▶ TASK INSTRUCTIONS
Reproduce nothing but the lines from the start of the material through the line that includes "####Why I selected SMACSS?", both ends included, and omit every picture.

▶ DATA FOR THE TASK
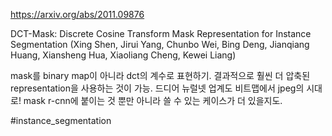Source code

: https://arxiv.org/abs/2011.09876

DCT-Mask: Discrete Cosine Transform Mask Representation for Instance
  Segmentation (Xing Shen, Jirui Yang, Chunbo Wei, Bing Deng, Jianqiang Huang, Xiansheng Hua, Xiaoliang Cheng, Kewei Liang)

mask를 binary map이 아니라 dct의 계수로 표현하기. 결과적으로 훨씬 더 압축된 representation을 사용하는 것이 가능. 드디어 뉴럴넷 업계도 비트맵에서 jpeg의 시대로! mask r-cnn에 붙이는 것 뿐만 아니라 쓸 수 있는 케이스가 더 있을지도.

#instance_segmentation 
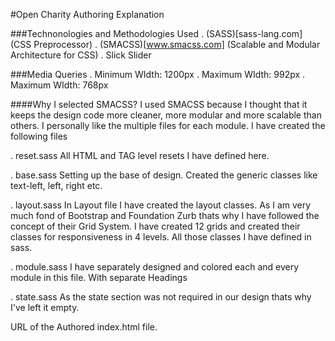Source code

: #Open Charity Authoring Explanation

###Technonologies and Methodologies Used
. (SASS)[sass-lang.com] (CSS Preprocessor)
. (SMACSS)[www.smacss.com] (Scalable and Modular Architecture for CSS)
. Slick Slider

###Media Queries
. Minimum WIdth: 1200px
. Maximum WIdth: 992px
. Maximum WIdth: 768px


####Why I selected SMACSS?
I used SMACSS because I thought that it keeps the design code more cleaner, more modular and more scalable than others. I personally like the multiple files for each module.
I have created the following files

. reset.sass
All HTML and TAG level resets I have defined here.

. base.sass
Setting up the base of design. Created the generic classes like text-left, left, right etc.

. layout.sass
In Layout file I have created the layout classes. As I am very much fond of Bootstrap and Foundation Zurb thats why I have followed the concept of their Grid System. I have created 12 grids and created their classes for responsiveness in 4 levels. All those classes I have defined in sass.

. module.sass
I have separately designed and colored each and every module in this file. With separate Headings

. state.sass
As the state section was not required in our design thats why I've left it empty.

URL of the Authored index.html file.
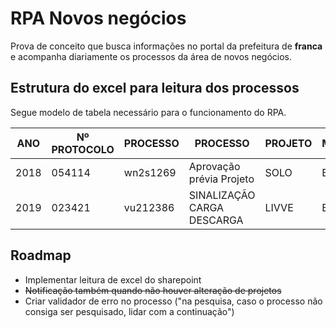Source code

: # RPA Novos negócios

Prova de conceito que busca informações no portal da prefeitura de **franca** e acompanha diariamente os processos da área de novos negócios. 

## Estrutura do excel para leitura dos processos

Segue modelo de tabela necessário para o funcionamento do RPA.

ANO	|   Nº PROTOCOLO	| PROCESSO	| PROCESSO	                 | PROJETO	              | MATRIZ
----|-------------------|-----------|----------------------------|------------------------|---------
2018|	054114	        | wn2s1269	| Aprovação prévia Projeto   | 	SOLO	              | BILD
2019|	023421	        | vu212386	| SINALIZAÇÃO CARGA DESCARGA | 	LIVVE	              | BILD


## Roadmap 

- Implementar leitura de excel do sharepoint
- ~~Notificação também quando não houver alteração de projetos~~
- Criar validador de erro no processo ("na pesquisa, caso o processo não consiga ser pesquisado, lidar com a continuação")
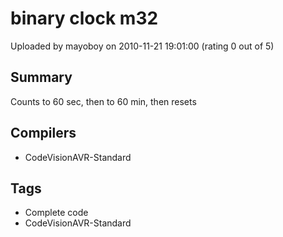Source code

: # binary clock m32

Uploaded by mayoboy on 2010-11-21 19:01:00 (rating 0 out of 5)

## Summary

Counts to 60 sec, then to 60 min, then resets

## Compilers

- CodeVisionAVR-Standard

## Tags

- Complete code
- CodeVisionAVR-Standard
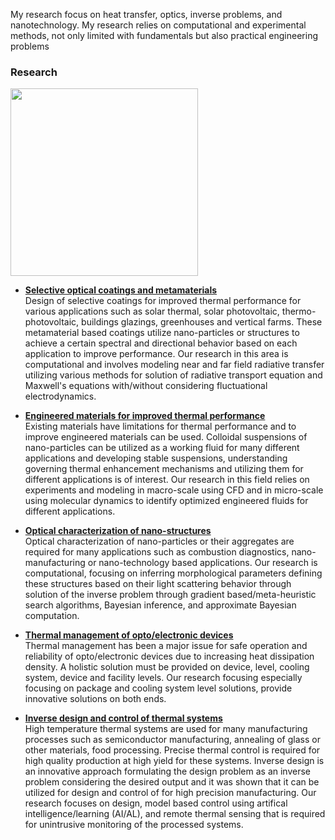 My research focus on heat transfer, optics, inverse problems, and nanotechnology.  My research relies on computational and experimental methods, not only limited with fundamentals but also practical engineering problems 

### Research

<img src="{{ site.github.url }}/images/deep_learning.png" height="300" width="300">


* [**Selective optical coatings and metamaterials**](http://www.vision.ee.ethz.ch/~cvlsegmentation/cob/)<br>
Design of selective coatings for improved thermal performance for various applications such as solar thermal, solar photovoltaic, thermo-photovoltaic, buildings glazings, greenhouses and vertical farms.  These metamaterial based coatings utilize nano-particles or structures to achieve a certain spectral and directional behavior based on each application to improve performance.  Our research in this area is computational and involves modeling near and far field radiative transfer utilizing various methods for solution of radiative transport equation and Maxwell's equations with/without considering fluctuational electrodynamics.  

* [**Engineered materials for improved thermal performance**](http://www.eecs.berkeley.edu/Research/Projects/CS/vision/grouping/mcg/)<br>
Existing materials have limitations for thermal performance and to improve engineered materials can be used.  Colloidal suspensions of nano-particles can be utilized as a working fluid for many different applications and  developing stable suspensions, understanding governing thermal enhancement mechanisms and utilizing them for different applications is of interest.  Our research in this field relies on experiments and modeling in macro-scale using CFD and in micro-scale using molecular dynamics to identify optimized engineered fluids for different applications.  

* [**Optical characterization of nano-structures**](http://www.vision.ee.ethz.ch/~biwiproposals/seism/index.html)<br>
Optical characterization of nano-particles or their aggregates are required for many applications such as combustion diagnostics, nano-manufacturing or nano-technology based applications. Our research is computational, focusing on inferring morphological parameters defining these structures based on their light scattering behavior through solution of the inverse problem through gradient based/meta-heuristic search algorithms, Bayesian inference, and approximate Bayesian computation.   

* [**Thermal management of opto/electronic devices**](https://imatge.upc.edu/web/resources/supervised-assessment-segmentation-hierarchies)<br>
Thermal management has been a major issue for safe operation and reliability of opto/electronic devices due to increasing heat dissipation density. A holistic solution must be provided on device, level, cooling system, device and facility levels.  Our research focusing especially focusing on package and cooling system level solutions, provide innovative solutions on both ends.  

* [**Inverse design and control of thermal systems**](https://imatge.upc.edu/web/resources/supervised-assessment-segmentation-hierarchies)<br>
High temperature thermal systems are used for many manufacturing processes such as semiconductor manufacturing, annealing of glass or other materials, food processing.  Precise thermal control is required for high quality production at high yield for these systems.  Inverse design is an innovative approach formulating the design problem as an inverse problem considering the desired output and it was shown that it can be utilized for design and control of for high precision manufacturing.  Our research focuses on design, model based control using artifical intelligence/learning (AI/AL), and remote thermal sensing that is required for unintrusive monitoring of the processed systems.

▶ FINISHED TASK
Source code

: https://arxiv.org/abs/2011.09876

DCT-Mask: Discrete Cosine Transform Mask Representation for Instance
  Segmentation (Xing Shen, Jirui Yang, Chunbo Wei, Bing Deng, Jianqiang Huang, Xiansheng Hua, Xiaoliang Cheng, Kewei Liang)

mask를 binary map이 아니라 dct의 계수로 표현하기. 결과적으로 훨씬 더 압축된 representation을 사용하는 것이 가능. 드디어 뉴럴넷 업계도 비트맵에서 jpeg의 시대로! mask r-cnn에 붙이는 것 뿐만 아니라 쓸 수 있는 케이스가 더 있을지도.

#instance_segmentation 
Source code

: #Open Charity Authoring Explanation

###Technonologies and Methodologies Used
. (SASS)[sass-lang.com] (CSS Preprocessor)
. (SMACSS)[www.smacss.com] (Scalable and Modular Architecture for CSS)
. Slick Slider

###Media Queries
. Minimum WIdth: 1200px
. Maximum WIdth: 992px
. Maximum WIdth: 768px


####Why I selected SMACSS?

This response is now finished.